Trust: The Memoirs of Akira Yamamoto, Part 15

Part 15: Labor dispute

Agreement reached at dawn: Publication resumes

In 1947 Jitsuichi Yamamoto, president of the Chugoku Shimbun, and Masafusa Yamamoto, vice president, became subject to the edict purging certain people from their positions. At the time, the Chugoku Shimbun was a general partnership company, and the holdings of the two men represented nearly 75 percent of the company. Because they were partners with unlimited liability, even if they resigned they would not be mere shareholders.

They struggled to figure out how to handle the situation. They decided to create a new company, shift the right of management to it, and then lease the land, buildings, machinery and equipment of the general partnership company to the new company. They put together a proposal to form a limited liability company and make it a joint-stock corporation later, and submitted the proposal to the labor union. At times like that I was amazed by my father’s ability to grasp a situation and how quickly he made decisions.

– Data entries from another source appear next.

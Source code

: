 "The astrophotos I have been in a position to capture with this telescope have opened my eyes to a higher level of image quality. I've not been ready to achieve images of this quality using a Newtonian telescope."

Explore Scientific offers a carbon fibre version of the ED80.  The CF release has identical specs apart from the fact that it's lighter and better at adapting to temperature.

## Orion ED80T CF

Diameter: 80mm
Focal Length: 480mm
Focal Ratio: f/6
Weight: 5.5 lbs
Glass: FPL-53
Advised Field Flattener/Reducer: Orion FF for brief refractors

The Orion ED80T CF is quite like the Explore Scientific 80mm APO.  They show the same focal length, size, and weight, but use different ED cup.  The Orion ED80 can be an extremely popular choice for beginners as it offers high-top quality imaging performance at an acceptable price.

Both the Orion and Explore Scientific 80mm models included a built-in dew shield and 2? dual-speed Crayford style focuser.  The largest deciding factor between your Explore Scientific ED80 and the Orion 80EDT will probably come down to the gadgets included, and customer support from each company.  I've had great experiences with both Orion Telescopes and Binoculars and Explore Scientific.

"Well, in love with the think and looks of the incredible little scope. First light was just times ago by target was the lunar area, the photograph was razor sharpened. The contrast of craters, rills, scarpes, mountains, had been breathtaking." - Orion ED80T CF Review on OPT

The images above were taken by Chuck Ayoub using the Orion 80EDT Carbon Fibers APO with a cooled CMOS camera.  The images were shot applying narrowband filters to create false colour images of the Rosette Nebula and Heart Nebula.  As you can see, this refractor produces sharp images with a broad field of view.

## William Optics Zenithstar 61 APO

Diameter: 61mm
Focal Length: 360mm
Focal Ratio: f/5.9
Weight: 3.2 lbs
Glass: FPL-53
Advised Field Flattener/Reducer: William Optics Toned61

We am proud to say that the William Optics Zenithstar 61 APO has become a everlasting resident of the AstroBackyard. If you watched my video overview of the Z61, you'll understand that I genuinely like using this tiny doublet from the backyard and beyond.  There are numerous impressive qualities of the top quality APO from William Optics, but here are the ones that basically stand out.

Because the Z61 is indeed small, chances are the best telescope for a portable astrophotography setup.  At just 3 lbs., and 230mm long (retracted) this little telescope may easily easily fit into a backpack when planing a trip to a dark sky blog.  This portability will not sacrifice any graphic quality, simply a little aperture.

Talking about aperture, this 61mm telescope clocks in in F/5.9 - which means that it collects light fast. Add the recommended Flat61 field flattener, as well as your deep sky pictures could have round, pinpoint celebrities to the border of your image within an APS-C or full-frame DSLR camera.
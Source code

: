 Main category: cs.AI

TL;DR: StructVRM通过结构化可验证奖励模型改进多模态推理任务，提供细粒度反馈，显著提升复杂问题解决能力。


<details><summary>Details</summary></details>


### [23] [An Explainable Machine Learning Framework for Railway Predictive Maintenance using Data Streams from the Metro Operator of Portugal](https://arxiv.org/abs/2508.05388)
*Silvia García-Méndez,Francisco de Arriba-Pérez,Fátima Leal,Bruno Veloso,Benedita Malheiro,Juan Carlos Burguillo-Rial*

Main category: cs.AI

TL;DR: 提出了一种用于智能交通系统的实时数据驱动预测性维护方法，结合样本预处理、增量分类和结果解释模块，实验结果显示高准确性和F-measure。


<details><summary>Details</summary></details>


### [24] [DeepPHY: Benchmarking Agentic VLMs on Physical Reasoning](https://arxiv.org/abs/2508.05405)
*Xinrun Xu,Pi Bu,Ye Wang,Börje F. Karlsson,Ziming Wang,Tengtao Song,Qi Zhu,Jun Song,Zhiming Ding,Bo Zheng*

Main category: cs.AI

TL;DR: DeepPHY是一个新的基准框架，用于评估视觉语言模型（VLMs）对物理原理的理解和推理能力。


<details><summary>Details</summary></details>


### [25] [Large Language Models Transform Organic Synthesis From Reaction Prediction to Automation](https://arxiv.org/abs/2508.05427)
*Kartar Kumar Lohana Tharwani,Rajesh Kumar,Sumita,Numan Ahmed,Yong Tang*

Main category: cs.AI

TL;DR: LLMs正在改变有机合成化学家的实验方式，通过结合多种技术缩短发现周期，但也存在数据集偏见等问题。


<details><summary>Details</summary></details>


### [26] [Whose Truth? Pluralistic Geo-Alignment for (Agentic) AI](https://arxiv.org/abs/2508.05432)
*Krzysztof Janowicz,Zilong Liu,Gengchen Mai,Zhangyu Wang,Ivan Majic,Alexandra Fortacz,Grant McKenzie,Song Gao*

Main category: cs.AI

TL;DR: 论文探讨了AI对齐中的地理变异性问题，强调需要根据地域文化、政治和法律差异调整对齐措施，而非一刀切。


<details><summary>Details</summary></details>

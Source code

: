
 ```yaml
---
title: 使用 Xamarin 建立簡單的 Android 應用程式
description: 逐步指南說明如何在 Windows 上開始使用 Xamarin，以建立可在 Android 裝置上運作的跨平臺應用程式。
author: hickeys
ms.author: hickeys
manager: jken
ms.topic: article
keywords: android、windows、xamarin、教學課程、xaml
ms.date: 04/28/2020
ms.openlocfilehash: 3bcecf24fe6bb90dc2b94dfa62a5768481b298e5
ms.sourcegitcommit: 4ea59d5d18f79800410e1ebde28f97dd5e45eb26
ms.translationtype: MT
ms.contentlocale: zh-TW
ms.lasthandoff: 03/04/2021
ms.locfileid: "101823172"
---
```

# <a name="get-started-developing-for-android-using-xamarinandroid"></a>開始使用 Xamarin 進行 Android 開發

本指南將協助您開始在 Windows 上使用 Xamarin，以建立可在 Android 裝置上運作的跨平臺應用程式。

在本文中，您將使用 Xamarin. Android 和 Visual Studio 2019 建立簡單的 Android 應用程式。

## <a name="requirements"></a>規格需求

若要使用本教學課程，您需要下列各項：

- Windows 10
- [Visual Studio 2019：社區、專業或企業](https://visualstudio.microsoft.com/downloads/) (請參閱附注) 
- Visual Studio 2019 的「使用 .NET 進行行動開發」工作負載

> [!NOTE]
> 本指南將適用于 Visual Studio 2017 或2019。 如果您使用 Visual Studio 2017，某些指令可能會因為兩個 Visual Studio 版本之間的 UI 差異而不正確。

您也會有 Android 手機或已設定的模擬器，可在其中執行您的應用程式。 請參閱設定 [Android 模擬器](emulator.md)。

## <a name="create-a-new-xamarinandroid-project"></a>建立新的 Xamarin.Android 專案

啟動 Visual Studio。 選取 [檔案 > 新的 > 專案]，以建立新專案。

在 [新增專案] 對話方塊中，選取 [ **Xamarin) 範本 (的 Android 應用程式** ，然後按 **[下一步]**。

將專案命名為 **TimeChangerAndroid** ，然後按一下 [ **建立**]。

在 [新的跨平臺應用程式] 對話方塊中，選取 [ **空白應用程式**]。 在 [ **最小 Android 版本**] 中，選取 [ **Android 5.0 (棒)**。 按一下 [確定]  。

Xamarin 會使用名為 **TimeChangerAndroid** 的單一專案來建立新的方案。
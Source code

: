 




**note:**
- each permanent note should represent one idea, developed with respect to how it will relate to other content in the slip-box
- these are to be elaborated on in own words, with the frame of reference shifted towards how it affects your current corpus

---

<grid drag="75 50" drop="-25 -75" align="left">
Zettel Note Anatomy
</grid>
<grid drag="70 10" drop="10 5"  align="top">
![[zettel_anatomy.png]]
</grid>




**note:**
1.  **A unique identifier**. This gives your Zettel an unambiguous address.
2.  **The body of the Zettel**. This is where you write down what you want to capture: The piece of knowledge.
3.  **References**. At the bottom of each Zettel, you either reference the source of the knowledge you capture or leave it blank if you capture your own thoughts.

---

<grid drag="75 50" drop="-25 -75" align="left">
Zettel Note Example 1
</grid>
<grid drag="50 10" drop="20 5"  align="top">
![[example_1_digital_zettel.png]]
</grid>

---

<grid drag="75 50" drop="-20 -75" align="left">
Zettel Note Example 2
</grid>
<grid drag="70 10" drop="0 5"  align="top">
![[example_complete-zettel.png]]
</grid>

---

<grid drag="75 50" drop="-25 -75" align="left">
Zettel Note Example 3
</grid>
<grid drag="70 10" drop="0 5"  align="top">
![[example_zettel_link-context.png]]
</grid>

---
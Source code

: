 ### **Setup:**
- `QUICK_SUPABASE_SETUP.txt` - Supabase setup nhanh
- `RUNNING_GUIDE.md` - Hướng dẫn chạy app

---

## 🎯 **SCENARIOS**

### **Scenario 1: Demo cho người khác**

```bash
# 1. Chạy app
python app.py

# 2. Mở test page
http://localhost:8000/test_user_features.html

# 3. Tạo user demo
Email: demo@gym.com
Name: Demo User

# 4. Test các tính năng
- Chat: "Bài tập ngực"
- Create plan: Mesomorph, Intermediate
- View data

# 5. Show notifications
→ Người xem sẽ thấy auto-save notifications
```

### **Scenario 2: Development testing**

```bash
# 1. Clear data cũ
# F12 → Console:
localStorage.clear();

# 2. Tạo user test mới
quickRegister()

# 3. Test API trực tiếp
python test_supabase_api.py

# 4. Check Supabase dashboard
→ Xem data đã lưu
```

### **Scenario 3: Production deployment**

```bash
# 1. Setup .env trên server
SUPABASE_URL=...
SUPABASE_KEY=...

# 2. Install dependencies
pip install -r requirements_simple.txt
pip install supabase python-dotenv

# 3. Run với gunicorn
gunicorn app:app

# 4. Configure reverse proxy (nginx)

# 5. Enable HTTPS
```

In January 1947, when Jitsuichi stepped down as president, the company was changed to a limited liability company, and in November of the following year it began operating as a joint-stock corporation. The representative director was Tomoichi Tsukifuji, who was manager of the company’s Business Department and remained in that post. Akira Yamamoto was named a director.

The union executives tore into us saying, “A newspaper company that has no printing presses is inconceivable.” Then came December 1948.

On the 2nd, the union demanded one month’s basic wages (8,084 yen) as a year-end allowance. On the 11th, the company responded with an offer of 50 percent of the basic salary and another 1,000 yen as crisis relief funds. On the 13th, the union demanded to see the company’s books, and the next day they demanded that the company allow the union to bring in an accountant to examine them. The company rejected these demands. On the 17th, Mr. Tsukifuji addressed all of the employees. At 6:10 p.m. the union declared a strike and we entered into a conflict. We decided to put out a tabloid edition and asked the department managers for their cooperation. We stayed in the Sera Ryokan, a Japanese inn, (near the company offices).

On December 18 the union dumped all the type (from the type cases) onto the floor and obstructed operations under the pretext of a clean-up. The company immediately protested and the type was replaced (in the cases). On the 19th, the union’s lobbying of the department managers became more aggressive. The tabloid edition could not be published that day.

On the 21st, Lt. Buckingham of the (Occupation’s) Chugoku District Military Administration came to the company’s offices. He got up on a counter with his military boots on and gave a speech in which he urged the union to bring the strike to an end promptly. The union members responded by singing “The Internationale.” The lieutenant gave up and left.

Jihei Yoshida, 90, who worked in the editorial department of Yukan Hiroshima, said, “Everyone was strongly opposed to the U.S., which had dropped the atomic bomb, and to its occupation policy.”

Nobuko (Mr. Yamamoto’s wife) wrote this in her diary: “December 17: A strike was called at the paper. Father (Jitsuichi) said, ‘We should wash our hands of the Chugoku Shimbun, and Akira should find another job.’ I will follow you no matter what path you choose to take.” “December 22: I finally went to the paper, but you were in a meeting and I couldn’t see you. You are young, so keep your spirits up. Hang in there.”

On the morning of the 22nd, the company, the department managers and the union entered into discussions to see whether there was some way to reach an agreement. Around 7 p.m. that evening the employees held a rally on the first floor (of the company’s office building). They vented their frustration and then came to the Deliberation Office. During that time the union called out each department manager individually and shouted at them saying, “Are you the union’s enemy or its friend?” It was truly a kangaroo court and just one step away from a riot.

I thought the department managers and the union would create a divide that could never be bridged. Or else the board of directors would be isolated, one or the other. Kazuta Iwasaki (manager of the Administrative Affairs Department, later president of Radio Chugoku Company) came to me and said, “Please just give them (what they’ve asked for).” If the hard-liners among the managers felt that way, we would be able to reach an agreement, so I was happy.

At 5 a.m. on the 23rd, the strike was settled and production of the morning edition began. We put out an extra edition with a headline saying, “Hideki Tojo and six others hanged for war crimes.” So we were unable to issue the paper for a total of three days. (The morning edition was not issued December 20-22, but publication of Yukan Hiroshima was suspended December 18-23.)

The union members sang “The Internationale” and rejected the attempt by the officer from the military government to persuade them to end the strike. They had such clout that it seemed there was nothing they couldn’t do. The company was thought to be at the mercy of the union after that. But that was not the case. That’s what makes life interesting.